:: What you are asked to do ::
When you reach the line that holds "Wickham, Hadley, Romain", start copying exactly and keep going through the final line of the data, leaving out pictures.

:: Records for the exercise ::
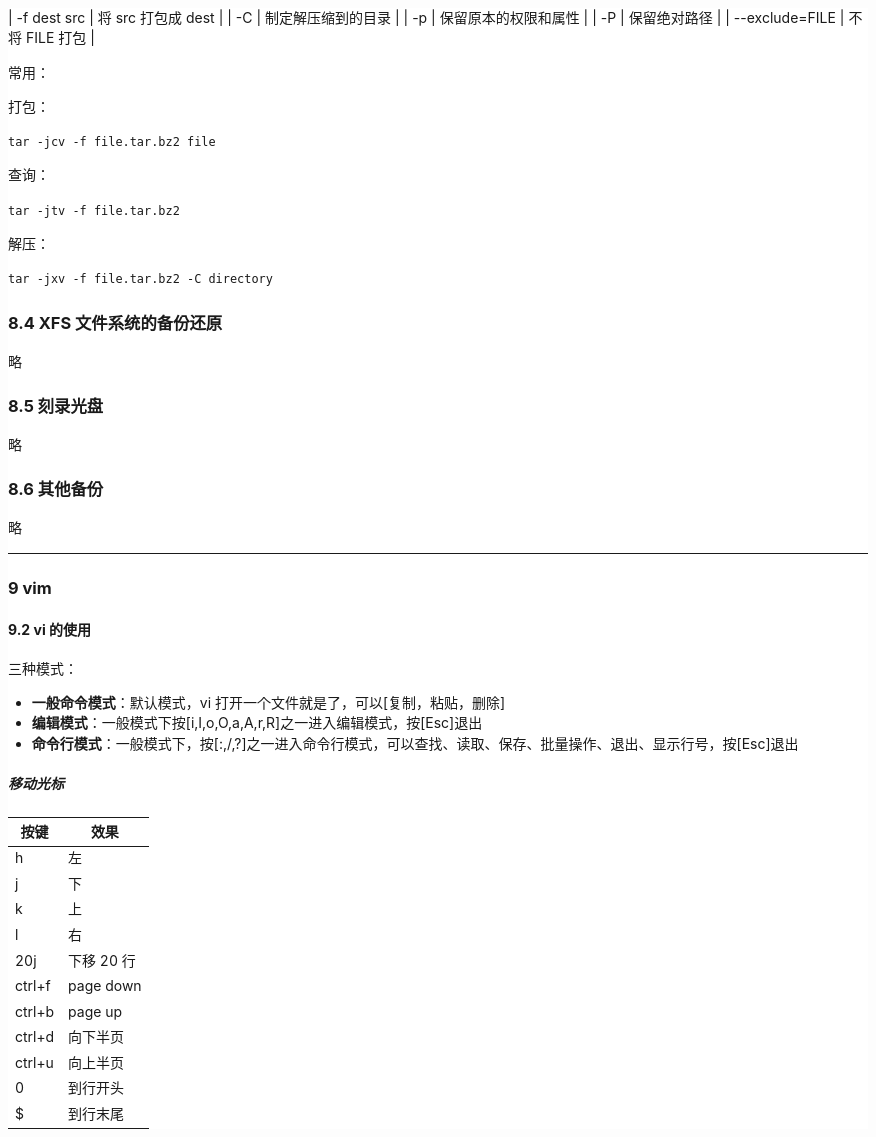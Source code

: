 | -f dest src    | 将 src 打包成 dest             |
| -C             | 制定解压缩到的目录             |
| -p             | 保留原本的权限和属性           |
| -P             | 保留绝对路径                   |
| --exclude=FILE | 不将 FILE 打包                 |

常用：

打包：

    tar -jcv -f file.tar.bz2 file

查询：

    tar -jtv -f file.tar.bz2

解压：

    tar -jxv -f file.tar.bz2 -C directory

### 8.4 XFS 文件系统的备份还原

略

### 8.5 刻录光盘

略

### 8.6 其他备份

略

---

### 9 vim

#### 9.2 vi 的使用

三种模式：

- **一般命令模式**：默认模式，vi 打开一个文件就是了，可以[复制，粘贴，删除]
- **编辑模式**：一般模式下按[i,I,o,O,a,A,r,R]之一进入编辑模式，按[Esc]退出
- **命令行模式**：一般模式下，按[:,/,?]之一进入命令行模式，可以查找、读取、保存、批量操作、退出、显示行号，按[Esc]退出

##### 移动光标

| 按键      | 效果             |
| --------- | ---------------- |
| h         | 左               |
| j         | 下               |
| k         | 上               |
| l         | 右               |
| 20j       | 下移 20 行       |
| ctrl+f    | page down        |
| ctrl+b    | page up          |
| ctrl+d    | 向下半页         |
| ctrl+u    | 向上半页         |
| 0         | 到行开头         |
| \$        | 到行末尾         |
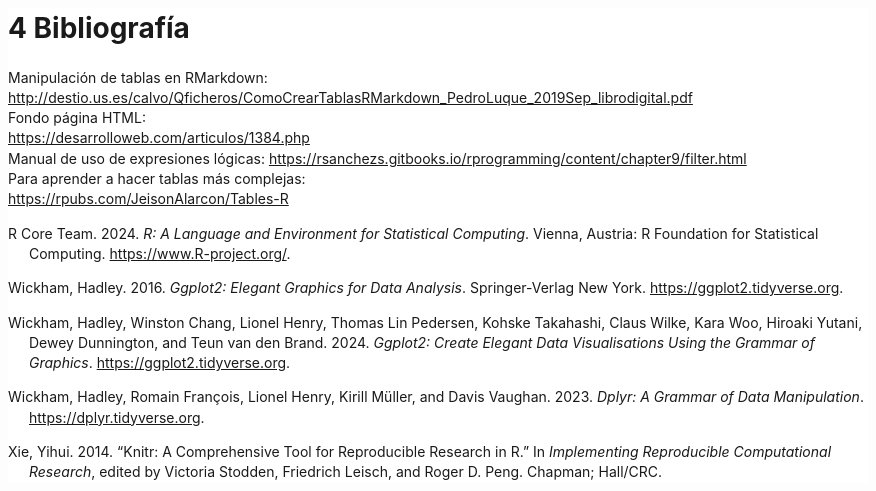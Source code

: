 # 4 Bibliografía

Manipulación de tablas en RMarkdown:  
<http://destio.us.es/calvo/Qficheros/ComoCrearTablasRMarkdown_PedroLuque_2019Sep_librodigital.pdf>  
Fondo página HTML:  
<https://desarrolloweb.com/articulos/1384.php>  
Manual de uso de expresiones lógicas:
<https://rsanchezs.gitbooks.io/rprogramming/content/chapter9/filter.html>  
Para aprender a hacer tablas más complejas:  
<https://rpubs.com/JeisonAlarcon/Tables-R>

</body>

</font>

<div id="refs" class="references csl-bib-body hanging-indent"
entry-spacing="0">

<div id="ref-R-base" class="csl-entry">

R Core Team. 2024. *R: A Language and Environment for Statistical
Computing*. Vienna, Austria: R Foundation for Statistical Computing.
<https://www.R-project.org/>.

</div>

<div id="ref-ggplot22016" class="csl-entry">

Wickham, Hadley. 2016. *Ggplot2: Elegant Graphics for Data Analysis*.
Springer-Verlag New York. <https://ggplot2.tidyverse.org>.

</div>

<div id="ref-R-ggplot2" class="csl-entry">

Wickham, Hadley, Winston Chang, Lionel Henry, Thomas Lin Pedersen,
Kohske Takahashi, Claus Wilke, Kara Woo, Hiroaki Yutani, Dewey
Dunnington, and Teun van den Brand. 2024. *Ggplot2: Create Elegant Data
Visualisations Using the Grammar of Graphics*.
<https://ggplot2.tidyverse.org>.

</div>

<div id="ref-R-dplyr" class="csl-entry">

Wickham, Hadley, Romain François, Lionel Henry, Kirill Müller, and Davis
Vaughan. 2023. *Dplyr: A Grammar of Data Manipulation*.
<https://dplyr.tidyverse.org>.

</div>

<div id="ref-knitr2014" class="csl-entry">

Xie, Yihui. 2014. “Knitr: A Comprehensive Tool for Reproducible Research
in R.” In *Implementing Reproducible Computational Research*, edited by
Victoria Stodden, Friedrich Leisch, and Roger D. Peng. Chapman;
Hall/CRC.
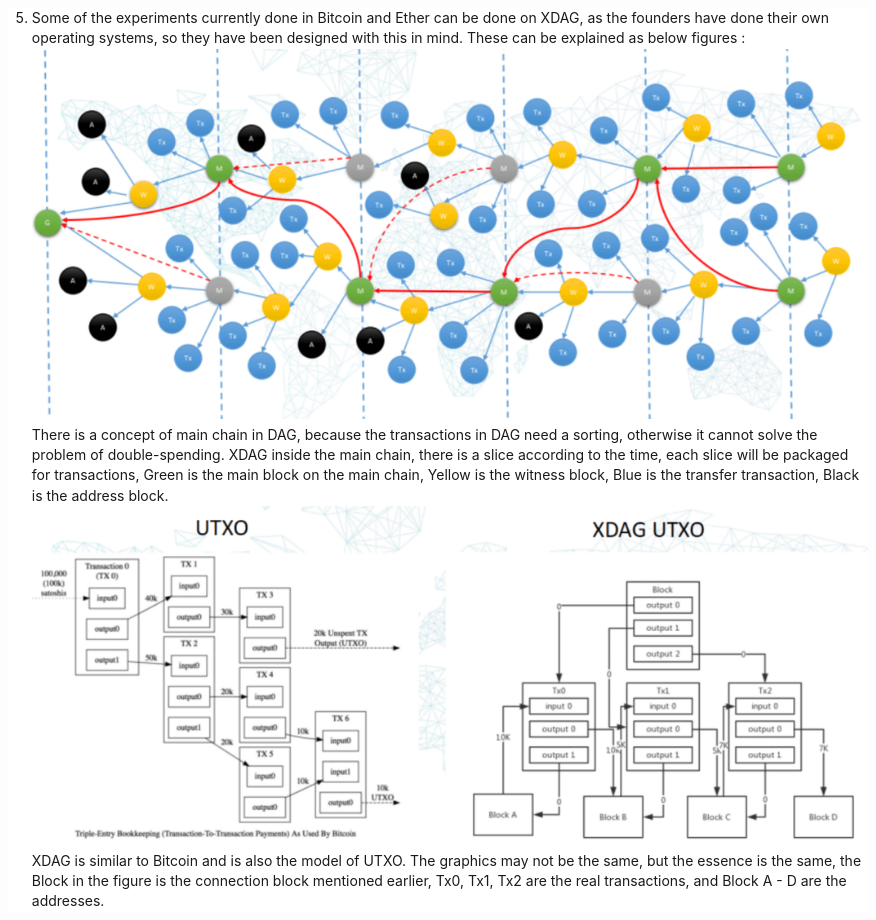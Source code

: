    5. Some of the experiments currently done in Bitcoin and Ether can be done on XDAG, as the founders have done their own operating systems, so they have been designed with this in mind.
      These can be explained as below figures :
   ![](img/xdag/XDAG_ninth.png)
      There is a concept of main chain in DAG, because the transactions in DAG need a sorting, otherwise it cannot solve the problem of double-spending. XDAG inside the main chain, there is a slice according to the time, each slice will be packaged for transactions, Green is the main block on the main chain, Yellow is the witness block, Blue is the transfer transaction, Black is the address block.
   ![](img/xdag/XDAG_tenth.png)
      XDAG is similar to Bitcoin and is also the model of UTXO. The graphics may not be the same, but the essence is the same, the Block in the figure is the connection block mentioned earlier, Tx0, Tx1, Tx2 are the real transactions, and Block A - D are the addresses.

:: Response below ::
Wickham, Hadley, Romain François, Lionel Henry, Kirill Müller, and Davis
Vaughan. 2023. *Dplyr: A Grammar of Data Manipulation*.
<https://dplyr.tidyverse.org>.

</div>

<div id="ref-knitr2014" class="csl-entry">

Xie, Yihui. 2014. “Knitr: A Comprehensive Tool for Reproducible Research
in R.” In *Implementing Reproducible Computational Research*, edited by
Victoria Stodden, Friedrich Leisch, and Roger D. Peng. Chapman;
Hall/CRC.
Source code

:    5. Some of the experiments currently done in Bitcoin and Ether can be done on XDAG, as the founders have done their own operating systems, so they have been designed with this in mind.
      These can be explained as below figures :
   ![](img/xdag/XDAG_ninth.png)
      There is a concept of main chain in DAG, because the transactions in DAG need a sorting, otherwise it cannot solve the problem of double-spending. XDAG inside the main chain, there is a slice according to the time, each slice will be packaged for transactions, Green is the main block on the main chain, Yellow is the witness block, Blue is the transfer transaction, Black is the address block.
   ![](img/xdag/XDAG_tenth.png)
      XDAG is similar to Bitcoin and is also the model of UTXO. The graphics may not be the same, but the essence is the same, the Block in the figure is the connection block mentioned earlier, Tx0, Tx1, Tx2 are the real transactions, and Block A - D are the addresses.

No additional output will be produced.